RECORD EXCERPTS: Begin
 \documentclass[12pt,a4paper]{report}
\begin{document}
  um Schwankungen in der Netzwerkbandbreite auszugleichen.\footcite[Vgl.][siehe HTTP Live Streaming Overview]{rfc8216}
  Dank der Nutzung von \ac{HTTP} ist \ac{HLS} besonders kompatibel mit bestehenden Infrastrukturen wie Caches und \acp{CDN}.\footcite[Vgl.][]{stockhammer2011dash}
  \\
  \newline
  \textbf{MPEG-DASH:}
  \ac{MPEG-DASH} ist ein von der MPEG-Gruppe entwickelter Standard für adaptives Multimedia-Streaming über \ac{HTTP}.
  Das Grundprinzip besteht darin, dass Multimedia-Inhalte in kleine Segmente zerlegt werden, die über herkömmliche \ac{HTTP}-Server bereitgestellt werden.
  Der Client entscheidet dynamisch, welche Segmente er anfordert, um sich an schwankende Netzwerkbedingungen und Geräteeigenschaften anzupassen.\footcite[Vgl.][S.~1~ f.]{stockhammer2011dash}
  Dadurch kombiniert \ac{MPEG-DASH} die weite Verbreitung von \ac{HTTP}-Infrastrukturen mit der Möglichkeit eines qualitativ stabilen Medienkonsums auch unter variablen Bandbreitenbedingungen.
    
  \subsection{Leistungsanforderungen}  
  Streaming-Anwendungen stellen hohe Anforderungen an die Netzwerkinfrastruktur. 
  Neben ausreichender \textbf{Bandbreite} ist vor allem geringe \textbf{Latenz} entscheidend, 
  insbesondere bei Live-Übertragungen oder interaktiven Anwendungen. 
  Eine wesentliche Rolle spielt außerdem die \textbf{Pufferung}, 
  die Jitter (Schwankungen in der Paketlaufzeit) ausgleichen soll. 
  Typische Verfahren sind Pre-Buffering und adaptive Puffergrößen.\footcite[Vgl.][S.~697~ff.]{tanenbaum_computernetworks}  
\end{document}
RECORD EXCERPTS: End
RECORD EXCERPTS: Begin
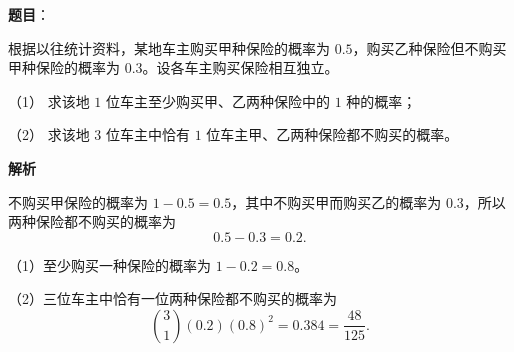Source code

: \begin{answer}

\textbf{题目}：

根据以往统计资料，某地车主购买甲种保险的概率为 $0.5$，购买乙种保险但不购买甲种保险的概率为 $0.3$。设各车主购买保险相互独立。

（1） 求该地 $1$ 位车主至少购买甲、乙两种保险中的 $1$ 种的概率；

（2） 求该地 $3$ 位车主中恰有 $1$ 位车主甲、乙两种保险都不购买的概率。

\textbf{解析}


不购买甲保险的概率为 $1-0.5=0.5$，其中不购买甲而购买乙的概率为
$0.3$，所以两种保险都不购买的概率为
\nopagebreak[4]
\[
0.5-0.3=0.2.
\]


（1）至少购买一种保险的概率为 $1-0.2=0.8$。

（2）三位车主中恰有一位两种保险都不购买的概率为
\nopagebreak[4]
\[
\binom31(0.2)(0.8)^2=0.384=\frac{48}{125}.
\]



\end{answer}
RECORD EXCERPTS: End
Since only part of the listing is wanted, copy exactly the lines from the one holding "unter variablen Bandbreitenbedingungen." to the one holding "insbesondere bei Live-Übertragungen", both included.

### RESPONSE BOX
  Dadurch kombiniert \ac{MPEG-DASH} die weite Verbreitung von \ac{HTTP}-Infrastrukturen mit der Möglichkeit eines qualitativ stabilen Medienkonsums auch unter variablen Bandbreitenbedingungen.
    
  \subsection{Leistungsanforderungen}  
  Streaming-Anwendungen stellen hohe Anforderungen an die Netzwerkinfrastruktur. 
  Neben ausreichender \textbf{Bandbreite} ist vor allem geringe \textbf{Latenz} entscheidend, 
  insbesondere bei Live-Übertragungen oder interaktiven Anwendungen. 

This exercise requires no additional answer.